Depuis une dizaine d’années, Pierre-Marie Payet, aka Amalek, multiplie les incitations à la haine. Avec une prédilection pour les thèmes complotistes et antisémites.
Le rappeur Amalek a été mis en examen vendredi dernier. Il est suspecté d’avoir diffusé sur le canal Telegram « SpotiFaF – Actus rap natio » plusieurs appels à la haine à caractère homophobe et antisémite.
Dans l’Ancien Testament, Amalek est le chef des Amalécites, une tribu nomade ennemie d’Israël. Plusieurs passages bibliques témoignent de l’animosité entre les deux peuples, avec comme point d’orgue l’attaque des Hébreux par les Amalécites dans le désert du Sinaï lors de la sortie d’Égypte.

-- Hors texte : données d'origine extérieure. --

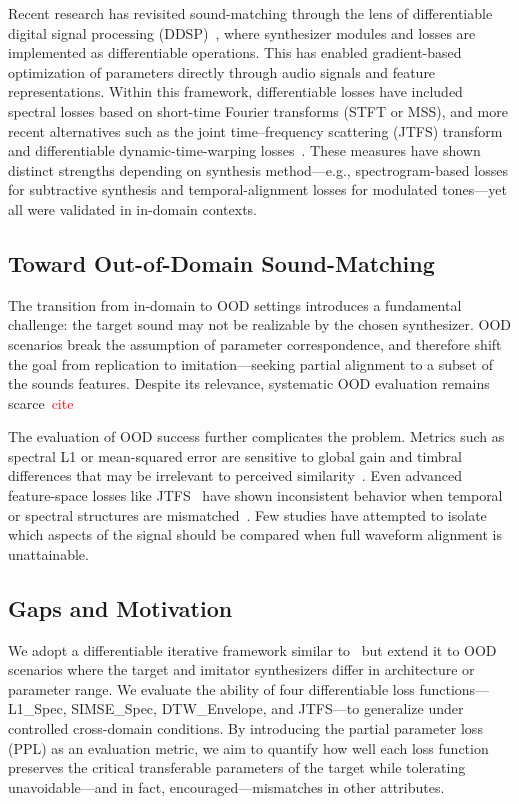 \documentclass[runningheads]{llncs}
\newcommand{\todo}[1]{\textcolor{red}{#1}}
\begin{document}
Recent research has revisited sound-matching through the lens of differentiable digital signal processing (DDSP)~\cite{engel2020ddsp}, where synthesizer modules and losses are implemented as differentiable operations.  
This has enabled gradient-based optimization of parameters directly through audio signals and feature representations.  
Within this framework, differentiable losses have included spectral losses based on short-time Fourier transforms (STFT or MSS), and more recent alternatives such as the joint time–frequency scattering (JTFS) transform~\cite{vahidi2023mesostructures} and differentiable dynamic-time-warping losses~\cite{salimi2025evaluating}.  
These measures have shown distinct strengths depending on synthesis method—e.g., spectrogram-based losses for subtractive synthesis and temporal-alignment losses for modulated tones—yet all were validated in in-domain contexts.

\subsection{Toward Out-of-Domain Sound-Matching}
The transition from in-domain to OOD settings introduces a fundamental challenge: the target sound may not be realizable by the chosen synthesizer. OOD scenarios break the assumption of parameter correspondence, and therefore shift the goal from replication to imitation—seeking partial alignment to a subset of the sounds features. Despite its relevance, systematic OOD evaluation remains scarce~\todo{cite}

The evaluation of OOD success further complicates the problem.  
Metrics such as spectral L1 or mean-squared error are sensitive to global gain and timbral differences that may be irrelevant to perceived similarity~\cite{turian2020sorry,salimi2025evaluating}.  
Even advanced feature-space losses like JTFS~\cite{anden2015joint} have shown inconsistent behavior when temporal or spectral structures are mismatched~\cite{salimi2025soundmatching}.  
Few studies have attempted to isolate which aspects of the signal should be compared when full waveform alignment is unattainable.

\subsection{Gaps and Motivation}
We adopt a differentiable iterative framework similar to~\cite{salimi2025evaluating} but extend it to OOD scenarios where the target and imitator synthesizers differ in architecture or parameter range.  
We evaluate the ability of four differentiable loss functions—L1\_Spec, SIMSE\_Spec, DTW\_Envelope, and JTFS—to generalize under controlled cross-domain conditions.  
By introducing the partial parameter loss (PPL) as an evaluation metric, we aim to quantify how well each loss function preserves the critical transferable parameters of the target while tolerating unavoidable---and in fact, encouraged---mismatches in other attributes.
\end{document}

Dans l’un de ses morceaux, le rappeur revendique d’avoir choisi son pseudonyme en ces termes : « si j’ai choisi Amalek, c’est qu’ils m’appellent l’Homme à abattre. »
Amalek a eu son heure de gloire en 2015. Aux côtés du rappeur d’extrême-droite Kroc Blanc, il sort un titre, « #JMLP », en hommage à Jean-Marie Le Pen, le fondateur du FN. Affublé d’un tee-shirt où il est inscrit « Charlie m’essuie » (en référence au journal satirique qu’il a en détestation), Amalek chante « bien sûr j’vote Marine » sur un air de musique bretonne traditionnelle remixée et d’images de menhirs. Kitch à souhait, le clip cartonne dans les milieux nationalistes, et le buzz se propage sur YouTube.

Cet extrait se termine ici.